A Agência Nacional de Vigilância Sanitária (Anvisa) emitiu uma nova regulamentação proibindo a comercialização de álcool líquido 70%, retomando a medida que havia sido autorizada temporariamente em 2020, em resposta à emergência sanitária causada pela pandemia de Covid-19. Com o término do prazo da última autorização em dezembro do ano passado, a agência decidiu revogar a permissão e estabelecer diretrizes para a transição.
Segundo informações divulgadas pela Agência Brasil, os estabelecimentos comerciais que ainda possuem estoques do produto terão um prazo limite até o dia 30 de abril para esgotá-los e retirá-los de circulação. Essa medida visa garantir a segurança e a proteção da população diante dos riscos associados ao uso do álcool líquido 70%.

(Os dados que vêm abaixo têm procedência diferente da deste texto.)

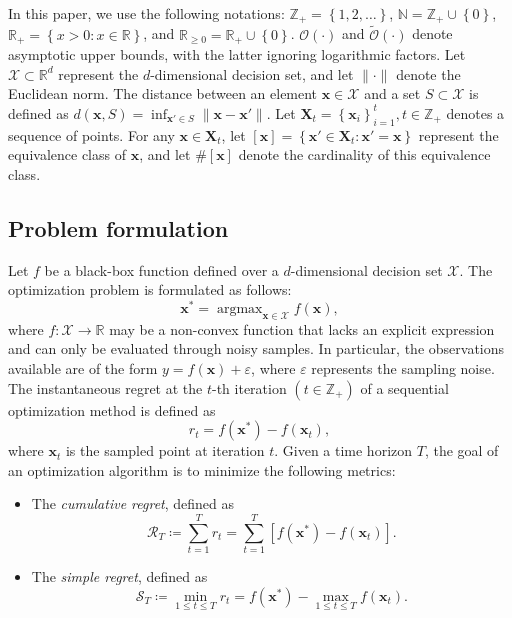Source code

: \documentclass[11pt,en]{elegantpaper}
\newcommand{\domain}{\mathcal{X}}
\newcommand{\X}{\bm{X}}
\newcommand{\x}{\bm{x}}
\newcommand{\order}{\mathcal{O}}
\newcommand{\cumregret}{\mathcal{R}}
\newcommand{\simregret}{\mathcal{S}}
\newcommand{\1}{\mathds{1}}
\newcommand{\set}[1]{\left\{#1\right\}}
\DeclareMathOperator*{\argmax}{argmax}
\begin{document}
In this paper, we use the following notations: $\mathbb{Z}_{+} = \set{1, 2, \dots}$, $\mathbb{N} = \mathbb{Z}_{+} \cup \set{0}$, $\mathbb{R}_+ = \set{x > 0 : x \in \mathbb{R}}$, and $\mathbb{R}_{\ge 0} = \mathbb{R}_+ \cup \set{0}$.
$\order(\cdot)$ and $\widetilde{\order}(\cdot)$ denote asymptotic upper bounds, with the latter ignoring logarithmic factors.
Let $\domain \subset \mathbb{R}^d$ represent the $d$-dimensional decision set, and let $\|\cdot\|$ denote the Euclidean norm. The distance between an element $\x \in \domain$ and a set $S \subset \domain$ is defined as $d(\x, S) = \inf_{\x' \in S} \|\x - \x'\|$. Let $\X_t = \set{\x_i}_{i=1}^{t}, t\in \mathbb{Z}_+$ denotes a sequence of points. For any $\x \in \X_t$, let $[\x] = \set{\x' \in \X_t : \x' = \x}$ represent the equivalence class of $\x$, and let $\#[\x]$ denote the cardinality of this equivalence class.




\subsection{Problem formulation}

Let $f$ be a black-box function defined over a $d$-dimensional decision set $\domain$. The optimization problem is formulated as follows:
\begin{equation}
    \x^{\ast} = \argmax_{\x \in \domain} f(\x),
\end{equation}
where $f: \domain \to \mathbb{R}$ may be a non-convex function that lacks an explicit expression and can only be evaluated through noisy samples. In particular, the observations available are of the form $y = f(\x) + \varepsilon$, where $\varepsilon$ represents the sampling noise.
The instantaneous regret at the $t$-th iteration $(t \in \mathbb{Z}_+)$ of a sequential optimization method is defined as
\begin{equation}
    r_t = f(\x^\ast) - f(\x_t),
\end{equation}
where $\x_t$ is the sampled point at iteration $t$.
Given a time horizon $T$, the goal of an optimization algorithm is to minimize the following metrics:
\begin{itemize}
    \item The \textit{cumulative regret}, defined as
        \begin{equation}
            \cumregret_T \coloneqq \sum_{t=1}^{T} r_t = \sum_{t=1}^{T} \left[f(\x^\ast) - f(\x_t)\right].
        \end{equation}
    \item The \textit{simple regret}, defined as
        \begin{equation}
            \simregret_T \coloneqq \min_{1 \leq t \leq T} r_t = f(\x^\ast) - \max_{1 \leq t \leq T} f(\x_t).
        \end{equation}
\end{itemize}
\end{document}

O Conselho Federal de Farmácia (CFF) esclareceu que a venda do álcool líquido 70% estará restrita a locais como hospitais, laboratórios e empresas que necessitam de uma esterilização específica, justificando assim a manutenção do acesso para fins essenciais.

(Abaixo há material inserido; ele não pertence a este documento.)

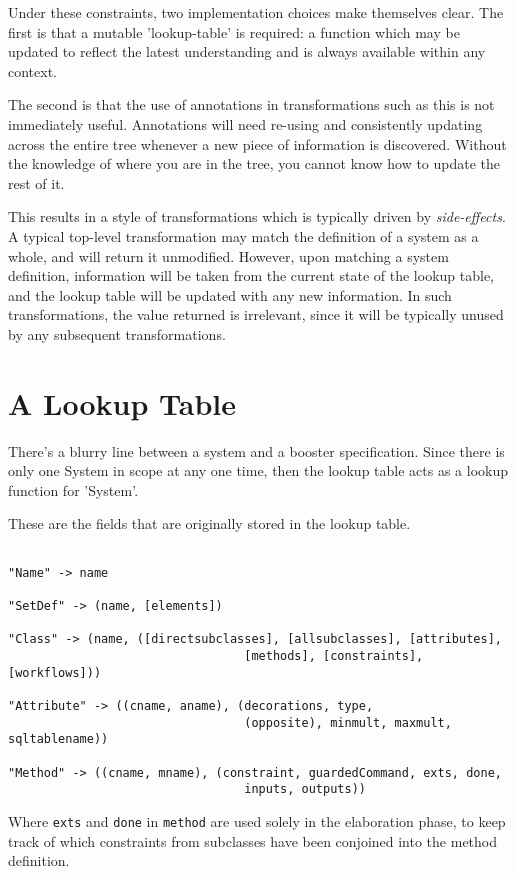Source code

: Under these constraints, two implementation choices make themselves
clear.  The first is that a mutable 'lookup-table' is required: a
function which may be updated to reflect the latest understanding and
is always available within any context.

The second is that the use of annotations in transformations such as
this is not immediately useful.  Annotations will need re-using and
consistently updating across the entire tree whenever a new piece of
information is discovered.  Without the knowledge of where you are in
the tree, you cannot know how to update the rest of it.  

This results in a style of transformations which is typically driven
by \emph{side-effects}.  A typical top-level transformation may match
the definition of a system as a whole, and will return it unmodified.
However, upon matching a system definition, information will be taken
from the current state of the lookup table, and the lookup table will
be updated with any new information.  In such transformations, the
value returned is irrelevant, since it will be typically unused by any
subsequent transformations.




\section{A Lookup Table}

There's a blurry line between a system and a booster specification.
Since there is only one System in scope at any one time, then the
lookup table acts as a lookup function for 'System'.

These are the fields that are originally stored in the lookup table.

\begin{verbatim}

"Name" -> name

"SetDef" -> (name, [elements])

"Class" -> (name, ([directsubclasses], [allsubclasses], [attributes],  
                                 [methods], [constraints], [workflows]))

"Attribute" -> ((cname, aname), (decorations, type, 
                                 (opposite), minmult, maxmult, sqltablename)) 

"Method" -> ((cname, mname), (constraint, guardedCommand, exts, done, 
                                 inputs, outputs))

\end{verbatim}

Where \verb|exts| and \verb|done| in \verb|method| are used solely in the elaboration
phase, to keep track of which constraints from subclasses have been
conjoined into the method definition.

É importante salientar que a venda do álcool em gel, que apresenta a mesma eficácia na limpeza e desinfecção, continua liberada para o público em geral. Esta alternativa tem sido amplamente adotada e reconhecida como uma medida eficaz na prevenção da propagação de doenças infecciosas, incluindo o novo coronavírus.
A decisão da Anvisa de proibir novamente a comercialização do álcool 70% na versão líquida está fundamentada no fato de que o produto é altamente inflamável, representando riscos significativos, especialmente quando utilizado de forma inadequada.
Antes mesmo da pandemia de Covid-19, a venda do álcool líquido já era proibida devido ao elevado número de acidentes causados por queimaduras e ingestão, sobretudo envolvendo crianças. Em 2002, essa proibição foi estabelecida visando proteger a população de potenciais danos e incidentes relacionados ao uso desse produto.
Diante dessas considerações, a Anvisa reforça a importância da adoção de medidas seguras e responsáveis no manejo de produtos químicos, especialmente aqueles com alto potencial de risco para a saúde pública. A transição para alternativas mais seguras e adequadas é essencial para garantir a proteção e o bem-estar da população.